WO1995006534A1 - Purifying molten metal

Info

Publication number: WO1995006534A1
Application number: PCT/GB1994/001637
Authority: WO
Inventors: Michael Robert Clark; Dennis Sutton
Original assignee: Foseco International Ltd
Current assignee: Foseco International Ltd
Priority date: 1993-08-28
Filing date: 1994-07-29
Publication date: 1995-03-09
Anticipated expiration: 1996-02-28
Also published as: BR9407587A; FI960910A0; FI960910A7; AU7234994A; TW360570B; CA2170530A1; EP0714330A1; JPH09501871A; CN1132483A

Abstract

The invention relates to a means of purifying molten metal in a vessel, e.g. a tundish wherein an active inclusion-removing covering layer may be used in a more cost-effective manner. Accordingly, the invention provides a method of purifying molten metal in a molten metal handling vessel (10, 10'), the vessel having an inlet region (A, A') and an outlet region (C, C') for the molten metal, characterised in that the vessel (10, 10') is divided to include a cleaning region (B, B') between the inlet region (A, A') and the outlet region (C, C'), the molten metal (21, 21') is caused to flow from the inlet region (A, A') through the cleaning region (B, B') to the outlet region (C, C') and an active inclusion-removing covering layer (23, 23') is placed on the surface (22, 22') of the molten metal (21, 21') in the cleaning region (B, B').

Description

PURIFYING MOLTEN METAL

This invention relates to a method and apparatus for purifying molten metal and is particularly applicable to purifying molten steel during the continuous casting process. For convenience the invention will hereafter be described with specific reference to steel.

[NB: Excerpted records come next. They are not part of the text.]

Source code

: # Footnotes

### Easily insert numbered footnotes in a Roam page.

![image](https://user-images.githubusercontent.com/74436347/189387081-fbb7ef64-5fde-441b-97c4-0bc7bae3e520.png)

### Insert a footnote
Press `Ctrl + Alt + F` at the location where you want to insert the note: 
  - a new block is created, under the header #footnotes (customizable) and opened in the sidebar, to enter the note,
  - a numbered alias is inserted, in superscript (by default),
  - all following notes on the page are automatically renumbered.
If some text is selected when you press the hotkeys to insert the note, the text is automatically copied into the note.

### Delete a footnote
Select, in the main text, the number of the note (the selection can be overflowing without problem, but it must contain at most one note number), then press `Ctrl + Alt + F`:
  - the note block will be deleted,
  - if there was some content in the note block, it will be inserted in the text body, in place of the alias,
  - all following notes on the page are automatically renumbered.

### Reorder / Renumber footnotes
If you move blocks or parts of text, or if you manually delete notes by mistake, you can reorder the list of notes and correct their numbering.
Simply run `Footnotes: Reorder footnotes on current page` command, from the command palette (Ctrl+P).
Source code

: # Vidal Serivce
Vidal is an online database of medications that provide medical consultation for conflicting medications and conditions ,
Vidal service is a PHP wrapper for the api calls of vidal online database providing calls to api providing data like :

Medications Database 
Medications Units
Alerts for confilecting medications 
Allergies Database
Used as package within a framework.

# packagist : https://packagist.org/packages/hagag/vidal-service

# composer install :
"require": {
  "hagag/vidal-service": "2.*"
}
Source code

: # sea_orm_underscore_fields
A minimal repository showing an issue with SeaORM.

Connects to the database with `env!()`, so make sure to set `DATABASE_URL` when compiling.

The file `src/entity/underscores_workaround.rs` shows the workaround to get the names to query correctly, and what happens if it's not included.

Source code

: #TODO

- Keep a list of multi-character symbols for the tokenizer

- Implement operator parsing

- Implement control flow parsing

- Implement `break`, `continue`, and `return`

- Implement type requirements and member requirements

In the continuous casting of steel, molten steel is poured from a ladle into a continuous casting mould via an intermediate vessel which acts as a constant head reservoir and is called a tundish.

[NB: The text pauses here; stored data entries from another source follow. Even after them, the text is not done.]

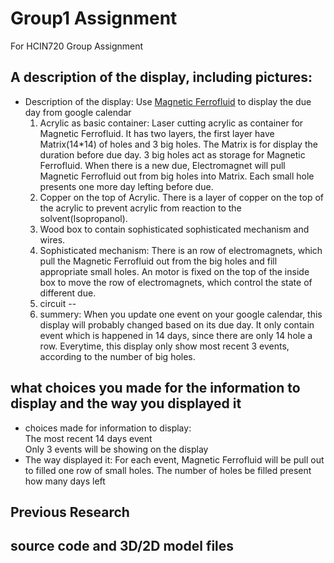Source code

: # Group1 Assignment
For HCIN720 Group Assignment

## A description of the display, including pictures: 
  - Description of the display: Use [Magnetic Ferrofluid](http://www.amazon.com/gp/product/B008H40LG4?psc=1&redirect=true&ref_=oh_aui_detailpage_o01_s00) to display the due day from google calendar<br>
    1. Acrylic as basic container: Laser cutting acrylic as container for Magnetic Ferrofluid. It has two layers, the first layer have Matrix(14*14) of holes and 3 big holes. The Matrix is for display the duration before due day. 3 big holes act as storage for Magnetic Ferrofluid. When there is a new due, Electromagnet will pull Magnetic Ferrofluid out from big holes into Matrix. Each small hole presents one more day lefting before due.
    2. Copper on the top of Acrylic. There is a layer of copper on the top of the acrylic to prevent acrylic from reaction to the solvent(Isopropanol). 
    3. Wood box to contain sophisticated sophisticated mechanism and wires.
    4. Sophisticated mechanism: There is an row of electromagnets, which pull the Magnetic Ferrofluid out from the big holes and fill appropriate small holes. An motor is fixed on the top of the inside box to move the row of electromagnets, which control the state of different due.
    5. circuit -- 
    6. summery: When you update one event on your google calendar, this display will probably changed based on its due day. It only contain event which is happened in 14 days, since there are only 14 hole a row. Everytime, this display only show most recent 3 events, according to the number of big holes.
  
## what choices you made for the information to display and the way you displayed it
  - choices made for information to display:<br>
    The most recent 14 days event<br>
    Only 3 events will be showing on the display<br>
  - The way displayed it: For each event, Magnetic Ferrofluid will be pull out to filled one row of small holes. The number of holes be filled present how many days left<br>


## Previous Research


## source code and 3D/2D model files


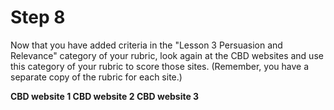 # Step 8

Now that you have added criteria in the "Lesson 3 Persuasion and Relevance" category of your rubric, look again at the CBD websites and use this category of your rubric to score those sites. (Remember, you have a separate copy of the rubric for each site.)

**CBD website 1      CBD website 2       CBD website 3**
<!--needs link(s)!-->
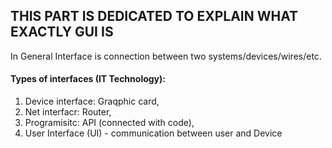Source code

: ## THIS PART IS DEDICATED TO EXPLAIN WHAT EXACTLY GUI IS

In General Interface is connection between two systems/devices/wires/etc.

#### Types of interfaces (IT Technology):

1. Device interface: Graqphic card,
2. Net interfacr: Router,
3. Programisitc: API (connected with code),
4. User Interface (UI) - communication between user and Device
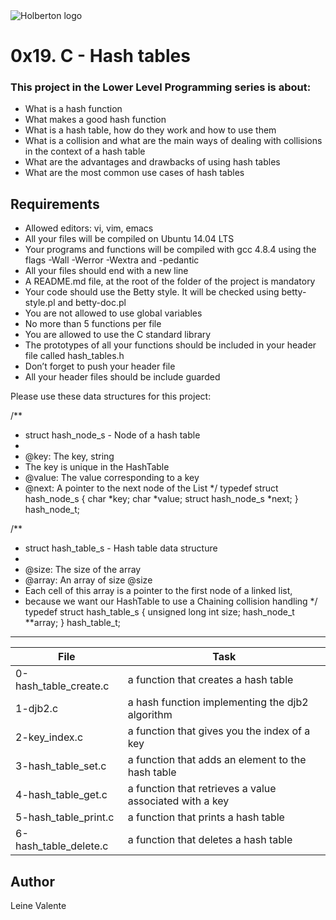 <img src="https://www.holbertonschool.com/assets/holberton-logo-1cc451260ca3cd297def53f2250a9794810667c7ca7b5fa5879a569a457bf16f.png" alt="Holberton logo">

# 0x19. C - Hash tables

### This project in the Lower Level Programming series is about:

 * What is a hash function
 * What makes a good hash function
 * What is a hash table, how do they work and how to use them
 * What is a collision and what are the main ways of dealing with collisions in the context of a hash table
 * What are the advantages and drawbacks of using hash tables
 * What are the most common use cases of hash tables

## Requirements

 * Allowed editors: vi, vim, emacs
 * All your files will be compiled on Ubuntu 14.04 LTS
 * Your programs and functions will be compiled with gcc 4.8.4 using the flags -Wall -Werror -Wextra and -pedantic
 * All your files should end with a new line
 * A README.md file, at the root of the folder of the project is mandatory
 * Your code should use the Betty style. It will be checked using betty-style.pl and betty-doc.pl
 * You are not allowed to use global variables
 * No more than 5 functions per file
 * You are allowed to use the C standard library
 * The prototypes of all your functions should be included in your header file called hash_tables.h
 * Don’t forget to push your header file
 * All your header files should be include guarded


Please use these data structures for this project:

/**
 * struct hash_node_s - Node of a hash table
 *
 * @key: The key, string
 * The key is unique in the HashTable
 * @value: The value corresponding to a key
 * @next: A pointer to the next node of the List
 */
typedef struct hash_node_s
{
     char *key;
     char *value;
     struct hash_node_s *next;
} hash_node_t;

/**
 * struct hash_table_s - Hash table data structure
 *
 * @size: The size of the array
 * @array: An array of size @size
 * Each cell of this array is a pointer to the first node of a linked list,
 * because we want our HashTable to use a Chaining collision handling
 */
typedef struct hash_table_s
{
     unsigned long int size;
     hash_node_t **array;
} hash_table_t;

---
File|Task
---|---
0-hash_table_create.c | a function that creates a hash table
1-djb2.c | a hash function implementing the djb2 algorithm
2-key_index.c | a function that gives you the index of a key
3-hash_table_set.c | a function that adds an element to the hash table
4-hash_table_get.c | a function that retrieves a value associated with a key
5-hash_table_print.c | a function that prints a hash table
6-hash_table_delete.c | a function that deletes a hash table

## Author
Leine Valente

It is usual to treat the steel as initially produced at a stage before it is in the ladle and /or whilst it is in the ladle in order to remove undesired impurities or inclusions prior to pouring the steel into a tundish. These treatments are generally referred to collectively as secondary steel making processes, which include ladle slag removal, vacuum treatment, inert gas stirring, fluxing treatments or inert gas injection of powder reagents.

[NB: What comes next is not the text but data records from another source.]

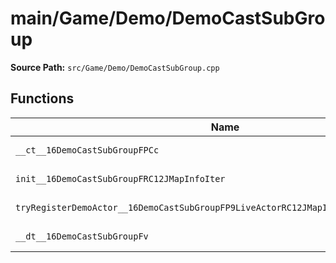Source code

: # main/Game/Demo/DemoCastSubGroup

**Source Path:** `src/Game/Demo/DemoCastSubGroup.cpp`

## Functions

| Name | Address | Match % |
|------|---------|---------|
| `__ct__16DemoCastSubGroupFPCc` | `0x800BA15C` | :white_check_mark: (100.0%) |
| `init__16DemoCastSubGroupFRC12JMapInfoIter` | `0x800BA1A0` | :white_check_mark: (100.0%) |
| `tryRegisterDemoActor__16DemoCastSubGroupFP9LiveActorRC12JMapInfoIterRC10JMapIdInfo` | `0x800BA1D8` | :white_check_mark: (100.0%) |
| `__dt__16DemoCastSubGroupFv` | `0x800BA268` | :white_check_mark: (100.0%) |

Furthermore, two or more of these processes may be combined in order to achieve high quality steels having particular regard for steel cleanness. However, a proportion of impurities, whether solid or liquid, always passes from the ladle to the tundish. In addition further inclusions e.g. oxide inclusions, may result from atmospheric oxidation of the molten steel as it flows from a ladle to a tundish.

There is also a tendency for the steel to pick up further impurities in the tundish and it is now common practice to attempt to remove impurities from the steel in the tundish by various means including causing the steel in its passage through the tundish to pass over and under various dams and weirs or through baffle plates. The dams weirs and baffle plates may be made of refractory material that absorbs inclusion particles. One such means of removing inclusions from molten metal in a tundish is disclosed in Patent Abstracts of Japan, vol. 5 No. 43 (M- 60) (715) and JP-A-56-001252. Molten steel is passed between a vertically- spaced stack of horizontally extending shelves of refractory material positioned between the arrival zone and outlet for molten metal. The shelves absorb inclusion particles. Another such means is disclosed in our European Patent No. 0376523 (FS 1410/ 1421) which discloses a method of purifying metal comprising passing the molten metal in a tundish past and between a vertical array of baffles located between the zone of arrival of the metal in the tundish from the ladle and an outlet from the tundish, the baffles of the array being spaced apart transversely across the tundish whereby flow of the molten meal is restricted to channels between the baffles. This prior invention is particularly useful in conjunction with constraints to move the flow of metal, usually steel, upwardly in the tundish and with the use of a surface-covering active flux layer. Such flux layers, known per se, can react with inclusions in the steel and effectively capture them and so remove them from the steel flow.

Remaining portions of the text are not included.